An 18-year-old woman is referred with postcoital bleeding. It has occurred on approxi- mately seven occasions over the preceding 6 weeks. Generally it has been a small amount of bright red blood noticed a few hours after intercourse and lasting up to 2 days. There is no associated pain.
Her last menstrual period started 3 weeks ago and she bleeds for 4 days every 28 days. Her periods were previously quite heavy but are now lighter since she started the combined oral contraceptive pill (COCP) 6 months ago. There is no history of an abnormal discharge or offensive odour and she has no dyspareunia.
She has had three sexual partners and has been with her current partner for 10 months. She has never been diagnosed with any sexually transmitted infection and has never had a smear test. She had an appendectomy at the age of 7 years and was diagnosed with epilepsy in childhood but has been off all medication for 8 years.
The abdomen is soft and non-tender. Speculum examination reveals a florid reddened area symmetrically surrounding the external cervical os with contact bleeding. The uterus is normal sized, anteverted and non-tender. There is no cervical excitation and the adnexae are unremarkable.
· What is the differential diagnosis?
· What further investigations would you perform for this woman?
· If your investigations are negative what is the likely diagnosis and how would you manage the woman?
Postcoital bleeding in a young woman is common and normally benign. In this specific case the examination findings are consistent only with cervical ectropion, malignancy or infection.
An STI screen should be performed:
· endocervical swab for chlamydia
· endocervical swab for gonorrhoea
· high vaginal swab for trichomonas (and candida, not a STI, but possibly a cause of irregular bleeding from vaginitis).

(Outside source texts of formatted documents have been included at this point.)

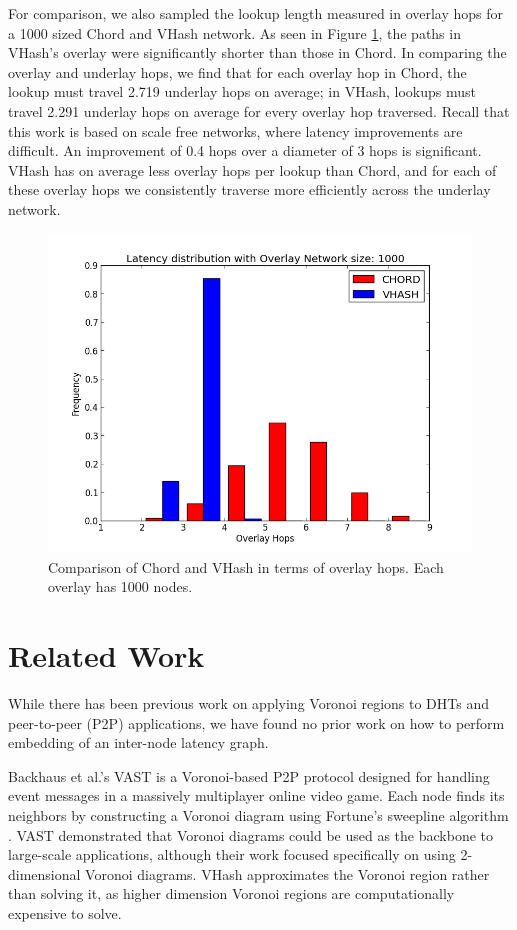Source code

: \documentclass[10pt, conference, letterpaper]{IEEEtran}
\begin{document}
For comparison, we also sampled the lookup length measured in overlay hops for a 1000 sized Chord and VHash network.  As seen in Figure \ref{histover}, the paths in VHash's overlay were significantly shorter than those in Chord. 
In comparing the overlay and underlay hops, we find that for each overlay hop in Chord, the lookup must travel 2.719 underlay hops on average; in VHash, lookups must travel 2.291 underlay hops on average for every overlay hop traversed. 
Recall that this work is based on scale free networks, where latency improvements are difficult.
An improvement of 0.4 hops over a diameter of 3 hops is significant.
VHash has on average less overlay hops per lookup than Chord, and for each of these overlay hops we consistently traverse more efficiently across the underlay network.
\begin{figure}[h]
	\centering
	\includegraphics[width=\linewidth]{hist_overlay_4d}
	\caption{Comparison of Chord and VHash in terms of overlay hops.  Each overlay has 1000 nodes.}
	\label{histover}
\end{figure}

\section{Related Work}
\label{related}
While there has been previous work on applying Voronoi regions to DHTs and peer-to-peer (P2P) applications, we have found no prior work on how to perform embedding of an inter-node latency graph.   

Backhaus et al.'s  VAST \cite{Backhaus:2007:VAS:1326257.1326266} is a Voronoi-based P2P protocol designed for handling event messages in a massively multiplayer online video game.  
Each node finds its neighbors by constructing a Voronoi diagram using Fortune's sweepline algorithm \cite{fortune1987sweepline}.  
VAST demonstrated that Voronoi diagrams could be used as the backbone to large-scale applications, although their work focused specifically on using 2-dimensional Voronoi diagrams.  
VHash approximates the Voronoi region rather than solving it, as higher dimension Voronoi regions are computationally expensive to solve.
\end{document}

A cervical smear should also be taken to exclude cervical intraepithelial neoplasia or malignancy prior to treatment.
Assuming the swabs and smear are negative then the diagnosis is of cervical ectropion. This is particularly common around the time of puberty, in women using the COCP, and in pregnancy. It is not of clinical significance and is generally an incidental finding but warrants treatment if it causes embarrassing and troublesome bleeding (or discharge in some cases).
There are three options for treatment:
· stop the COCP and use alternative contraception
· cold coagulation of the cervix
· diathermy ablation of the ectocervix.